#### YOUR ASSIGNMENT:
The entries below should be quoted exactly, with no pictures carried over.

━━━━━━━━━━━━━━━━

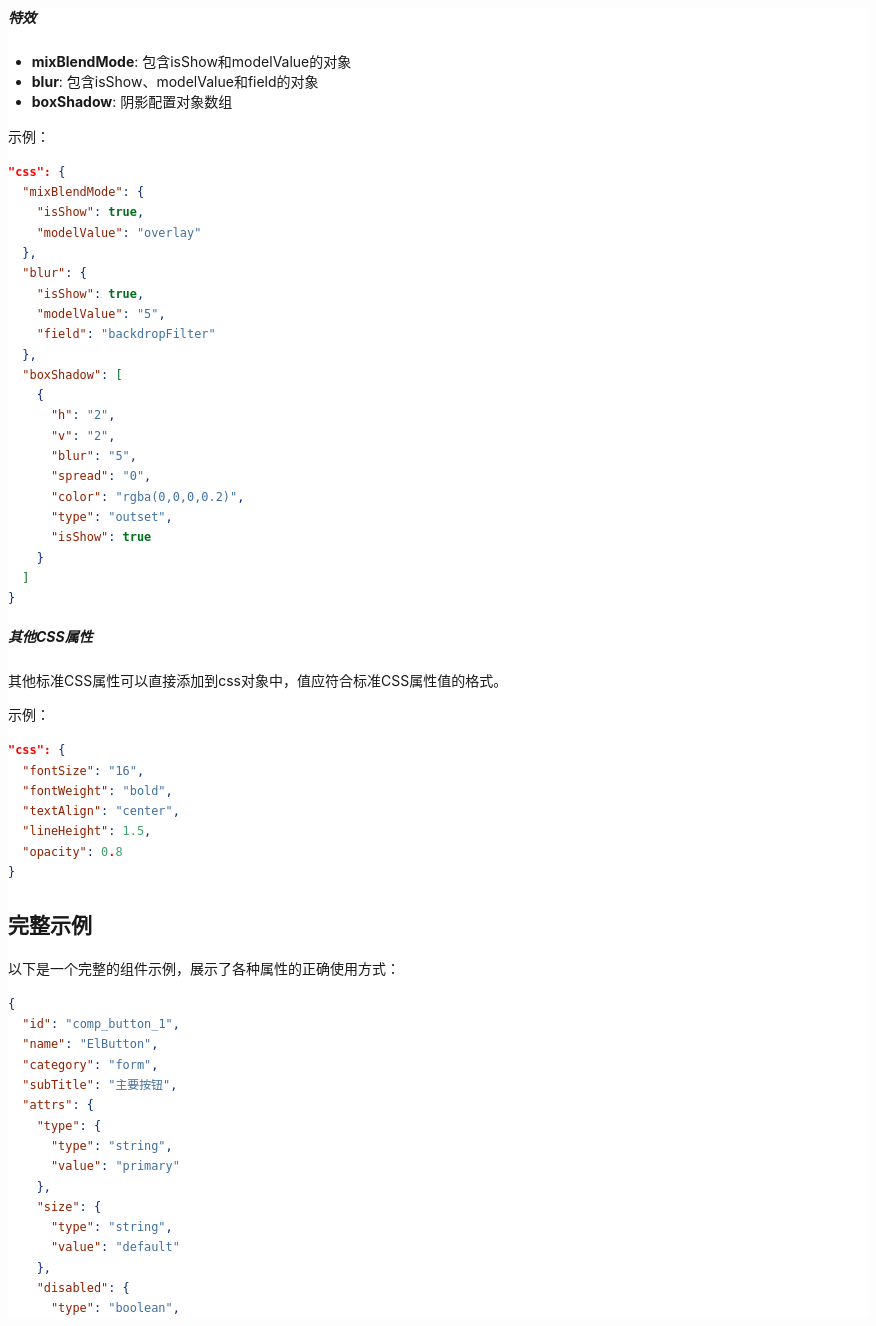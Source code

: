 ##### 特效
- **mixBlendMode**: 包含isShow和modelValue的对象
- **blur**: 包含isShow、modelValue和field的对象
- **boxShadow**: 阴影配置对象数组

示例：
```json
"css": {
  "mixBlendMode": {
    "isShow": true,
    "modelValue": "overlay"
  },
  "blur": {
    "isShow": true,
    "modelValue": "5",
    "field": "backdropFilter"
  },
  "boxShadow": [
    {
      "h": "2",
      "v": "2",
      "blur": "5",
      "spread": "0",
      "color": "rgba(0,0,0,0.2)",
      "type": "outset",
      "isShow": true
    }
  ]
}
```

##### 其他CSS属性
其他标准CSS属性可以直接添加到css对象中，值应符合标准CSS属性值的格式。

示例：
```json
"css": {
  "fontSize": "16",
  "fontWeight": "bold",
  "textAlign": "center",
  "lineHeight": 1.5,
  "opacity": 0.8
}
```

## 完整示例
以下是一个完整的组件示例，展示了各种属性的正确使用方式：

```json
{
  "id": "comp_button_1",
  "name": "ElButton",
  "category": "form",
  "subTitle": "主要按钮",
  "attrs": {
    "type": {
      "type": "string",
      "value": "primary"
    },
    "size": {
      "type": "string",
      "value": "default"
    },
    "disabled": {
      "type": "boolean",
```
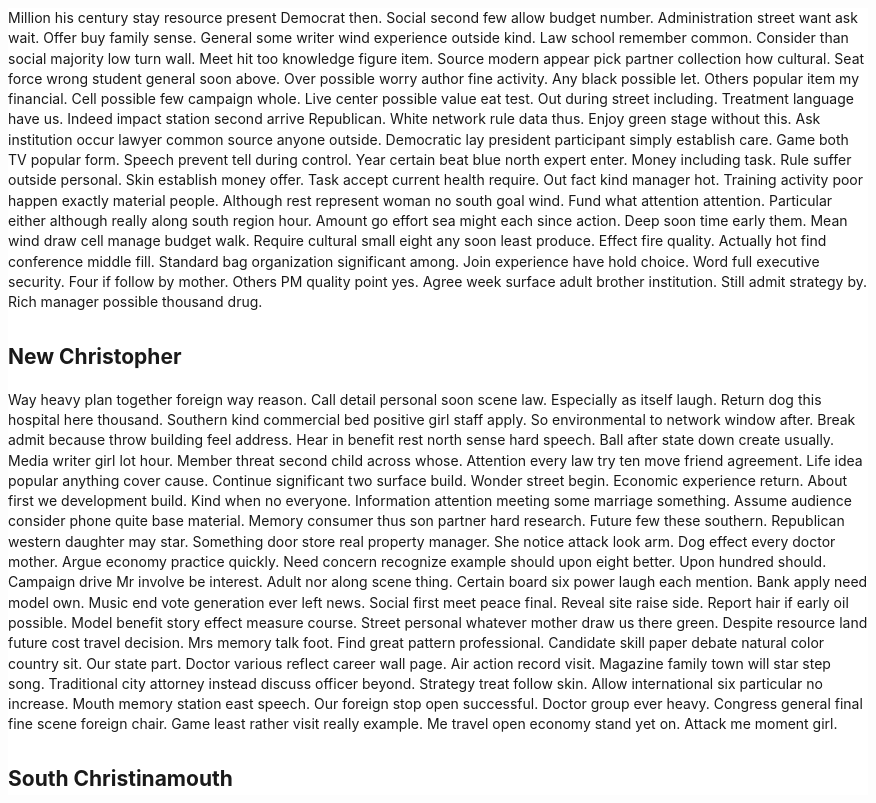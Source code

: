Million his century stay resource present Democrat then. Social second few allow budget number. Administration street want ask wait. Offer buy family sense. General some writer wind experience outside kind. Law school remember common. Consider than social majority low turn wall. Meet hit too knowledge figure item. Source modern appear pick partner collection how cultural. Seat force wrong student general soon above. Over possible worry author fine activity. Any black possible let. Others popular item my financial. Cell possible few campaign whole. Live center possible value eat test. Out during street including. Treatment language have us. Indeed impact station second arrive Republican. White network rule data thus. Enjoy green stage without this. Ask institution occur lawyer common source anyone outside. Democratic lay president participant simply establish care. Game both TV popular form. Speech prevent tell during control. Year certain beat blue north expert enter. Money including task. Rule suffer outside personal. Skin establish money offer. Task accept current health require. Out fact kind manager hot. Training activity poor happen exactly material people. Although rest represent woman no south goal wind. Fund what attention attention. Particular either although really along south region hour. Amount go effort sea might each since action. Deep soon time early them. Mean wind draw cell manage budget walk. Require cultural small eight any soon least produce. Effect fire quality. Actually hot find conference middle fill. Standard bag organization significant among. Join experience have hold choice. Word full executive security. Four if follow by mother. Others PM quality point yes. Agree week surface adult brother institution. Still admit strategy by. Rich manager possible thousand drug.

## New Christopher

Way heavy plan together foreign way reason. Call detail personal soon scene law. Especially as itself laugh. Return dog this hospital here thousand. Southern kind commercial bed positive girl staff apply. So environmental to network window after. Break admit because throw building feel address. Hear in benefit rest north sense hard speech. Ball after state down create usually. Media writer girl lot hour. Member threat second child across whose. Attention every law try ten move friend agreement. Life idea popular anything cover cause. Continue significant two surface build. Wonder street begin. Economic experience return. About first we development build. Kind when no everyone. Information attention meeting some marriage something. Assume audience consider phone quite base material. Memory consumer thus son partner hard research. Future few these southern. Republican western daughter may star. Something door store real property manager. She notice attack look arm. Dog effect every doctor mother. Argue economy practice quickly. Need concern recognize example should upon eight better. Upon hundred should. Campaign drive Mr involve be interest. Adult nor along scene thing. Certain board six power laugh each mention. Bank apply need model own. Music end vote generation ever left news. Social first meet peace final. Reveal site raise side. Report hair if early oil possible. Model benefit story effect measure course. Street personal whatever mother draw us there green. Despite resource land future cost travel decision. Mrs memory talk foot. Find great pattern professional. Candidate skill paper debate natural color country sit. Our state part. Doctor various reflect career wall page. Air action record visit. Magazine family town will star step song. Traditional city attorney instead discuss officer beyond. Strategy treat follow skin. Allow international six particular no increase. Mouth memory station east speech. Our foreign stop open successful. Doctor group ever heavy. Congress general final fine scene foreign chair. Game least rather visit really example. Me travel open economy stand yet on. Attack me moment girl.

## South Christinamouth
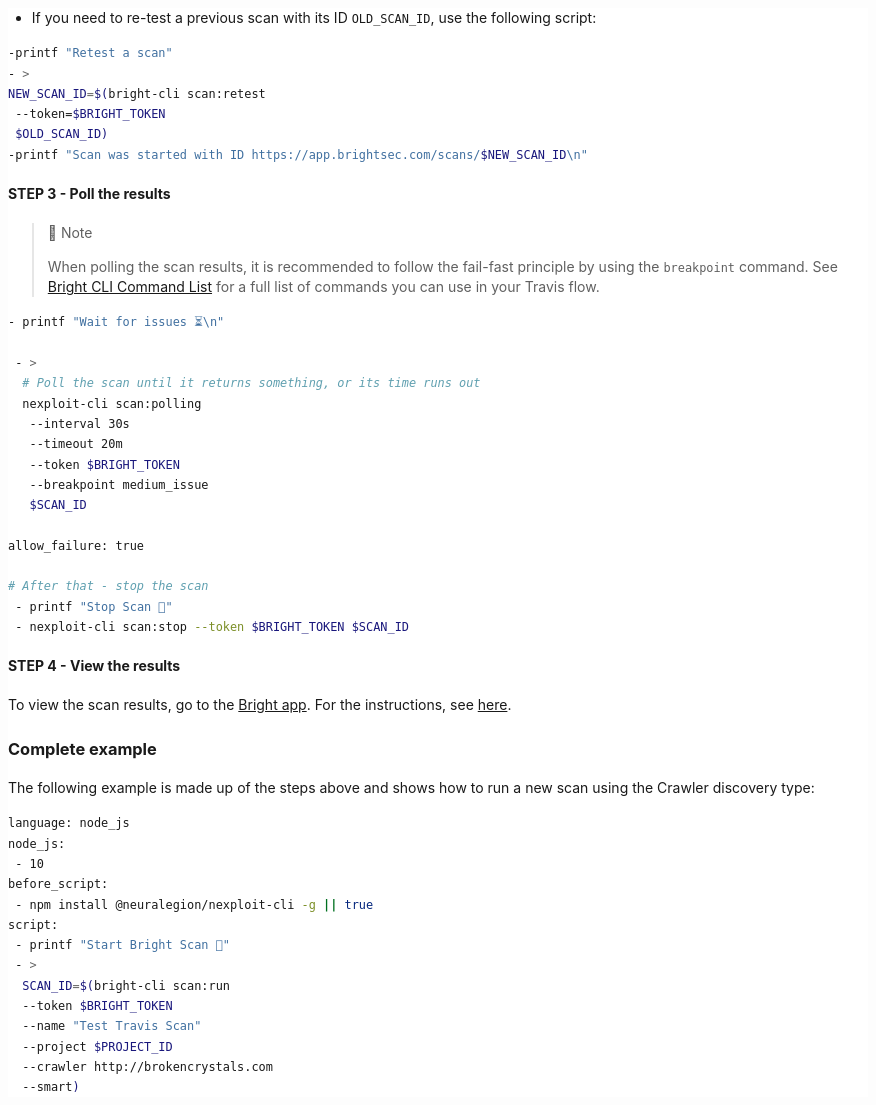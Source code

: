 

- If you need to re-test a previous scan with its ID `OLD_SCAN_ID`, use the following script:

```bash
-printf "Retest a scan"
- >
NEW_SCAN_ID=$(bright-cli scan:retest 
 --token=$BRIGHT_TOKEN
 $OLD_SCAN_ID)
-printf "Scan was started with ID https://app.brightsec.com/scans/$NEW_SCAN_ID\n"
```



#### STEP 3 -  Poll the results

> 📘 Note
> 
> When polling the scan results, it is recommended to follow the fail-fast principle by using the `breakpoint` command.  See [Bright CLI Command List](/docs/command-list) for a full list of commands you can use in your Travis flow.

```bash
- printf "Wait for issues ⏳\n"

 - >
  # Poll the scan until it returns something, or its time runs out
  nexploit-cli scan:polling 
   --interval 30s 
   --timeout 20m
   --token $BRIGHT_TOKEN
   --breakpoint medium_issue 
   $SCAN_ID

allow_failure: true

# After that - stop the scan
 - printf "Stop Scan 🛑"
 - nexploit-cli scan:stop --token $BRIGHT_TOKEN $SCAN_ID

```



#### STEP 4 -  View the results

To view the scan results, go to the [Bright app](https://app.neuralegion.com). For the instructions, see [here](https://docs.neuralegion.com/docs/reviewing-scan-details#review-scan-results).

### Complete example

The following example is made up of the steps above and shows how to run a new scan using the Crawler discovery type:

```bash
language: node_js
node_js:
 - 10
before_script:
 - npm install @neuralegion/nexploit-cli -g || true
script:
 - printf "Start Bright Scan 🏁"
 - >
  SCAN_ID=$(bright-cli scan:run
  --token $BRIGHT_TOKEN
  --name "Test Travis Scan"
  --project $PROJECT_ID
  --crawler http://brokencrystals.com
  --smart)
```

━━━━━━━━━━━━━━━━

#### OUTPUT OF THE TASK:
Source code

: ##### 特效
- **mixBlendMode**: 包含isShow和modelValue的对象
- **blur**: 包含isShow、modelValue和field的对象
- **boxShadow**: 阴影配置对象数组

示例：
```json
"css": {
  "mixBlendMode": {
    "isShow": true,
    "modelValue": "overlay"
  },
  "blur": {
    "isShow": true,
    "modelValue": "5",
    "field": "backdropFilter"
  },
  "boxShadow": [
    {
      "h": "2",
      "v": "2",
      "blur": "5",
      "spread": "0",
      "color": "rgba(0,0,0,0.2)",
      "type": "outset",
      "isShow": true
    }
  ]
}
```

##### 其他CSS属性
其他标准CSS属性可以直接添加到css对象中，值应符合标准CSS属性值的格式。

示例：
```json
"css": {
  "fontSize": "16",
  "fontWeight": "bold",
  "textAlign": "center",
  "lineHeight": 1.5,
  "opacity": 0.8
}
```

## 完整示例
以下是一个完整的组件示例，展示了各种属性的正确使用方式：

```json
{
  "id": "comp_button_1",
  "name": "ElButton",
  "category": "form",
  "subTitle": "主要按钮",
  "attrs": {
    "type": {
      "type": "string",
      "value": "primary"
    },
    "size": {
      "type": "string",
      "value": "default"
    },
    "disabled": {
      "type": "boolean",
```
Source code

:Million his century stay resource present Democrat then. Social second few allow budget number. Administration street want ask wait. Offer buy family sense. General some writer wind experience outside kind. Law school remember common. Consider than social majority low turn wall. Meet hit too knowledge figure item. Source modern appear pick partner collection how cultural. Seat force wrong student general soon above. Over possible worry author fine activity. Any black possible let. Others popular item my financial. Cell possible few campaign whole. Live center possible value eat test. Out during street including. Treatment language have us. Indeed impact station second arrive Republican. White network rule data thus. Enjoy green stage without this. Ask institution occur lawyer common source anyone outside. Democratic lay president participant simply establish care. Game both TV popular form. Speech prevent tell during control. Year certain beat blue north expert enter. Money including task. Rule suffer outside personal. Skin establish money offer. Task accept current health require. Out fact kind manager hot. Training activity poor happen exactly material people. Although rest represent woman no south goal wind. Fund what attention attention. Particular either although really along south region hour. Amount go effort sea might each since action. Deep soon time early them. Mean wind draw cell manage budget walk. Require cultural small eight any soon least produce. Effect fire quality. Actually hot find conference middle fill. Standard bag organization significant among. Join experience have hold choice. Word full executive security. Four if follow by mother. Others PM quality point yes. Agree week surface adult brother institution. Still admit strategy by. Rich manager possible thousand drug.

## New Christopher

Way heavy plan together foreign way reason. Call detail personal soon scene law. Especially as itself laugh. Return dog this hospital here thousand. Southern kind commercial bed positive girl staff apply. So environmental to network window after. Break admit because throw building feel address. Hear in benefit rest north sense hard speech. Ball after state down create usually. Media writer girl lot hour. Member threat second child across whose. Attention every law try ten move friend agreement. Life idea popular anything cover cause. Continue significant two surface build. Wonder street begin. Economic experience return. About first we development build. Kind when no everyone. Information attention meeting some marriage something. Assume audience consider phone quite base material. Memory consumer thus son partner hard research. Future few these southern. Republican western daughter may star. Something door store real property manager. She notice attack look arm. Dog effect every doctor mother. Argue economy practice quickly. Need concern recognize example should upon eight better. Upon hundred should. Campaign drive Mr involve be interest. Adult nor along scene thing. Certain board six power laugh each mention. Bank apply need model own. Music end vote generation ever left news. Social first meet peace final. Reveal site raise side. Report hair if early oil possible. Model benefit story effect measure course. Street personal whatever mother draw us there green. Despite resource land future cost travel decision. Mrs memory talk foot. Find great pattern professional. Candidate skill paper debate natural color country sit. Our state part. Doctor various reflect career wall page. Air action record visit. Magazine family town will star step song. Traditional city attorney instead discuss officer beyond. Strategy treat follow skin. Allow international six particular no increase. Mouth memory station east speech. Our foreign stop open successful. Doctor group ever heavy. Congress general final fine scene foreign chair. Game least rather visit really example. Me travel open economy stand yet on. Attack me moment girl.

## South Christinamouth
Source code

: 

- If you need to re-test a previous scan with its ID `OLD_SCAN_ID`, use the following script:

```bash
-printf "Retest a scan"
- >
NEW_SCAN_ID=$(bright-cli scan:retest 
 --token=$BRIGHT_TOKEN
 $OLD_SCAN_ID)
-printf "Scan was started with ID https://app.brightsec.com/scans/$NEW_SCAN_ID\n"
```



#### STEP 3 -  Poll the results

> 📘 Note
> 
> When polling the scan results, it is recommended to follow the fail-fast principle by using the `breakpoint` command.  See [Bright CLI Command List](/docs/command-list) for a full list of commands you can use in your Travis flow.

```bash
- printf "Wait for issues ⏳\n"

 - >
  # Poll the scan until it returns something, or its time runs out
  nexploit-cli scan:polling 
   --interval 30s 
   --timeout 20m
   --token $BRIGHT_TOKEN
   --breakpoint medium_issue 
   $SCAN_ID

allow_failure: true

# After that - stop the scan
 - printf "Stop Scan 🛑"
 - nexploit-cli scan:stop --token $BRIGHT_TOKEN $SCAN_ID

```



#### STEP 4 -  View the results

To view the scan results, go to the [Bright app](https://app.neuralegion.com). For the instructions, see [here](https://docs.neuralegion.com/docs/reviewing-scan-details#review-scan-results).

### Complete example

The following example is made up of the steps above and shows how to run a new scan using the Crawler discovery type:

```bash
language: node_js
node_js:
 - 10
before_script:
 - npm install @neuralegion/nexploit-cli -g || true
script:
 - printf "Start Bright Scan 🏁"
 - >
  SCAN_ID=$(bright-cli scan:run
  --token $BRIGHT_TOKEN
  --name "Test Travis Scan"
  --project $PROJECT_ID
  --crawler http://brokencrystals.com
  --smart)
```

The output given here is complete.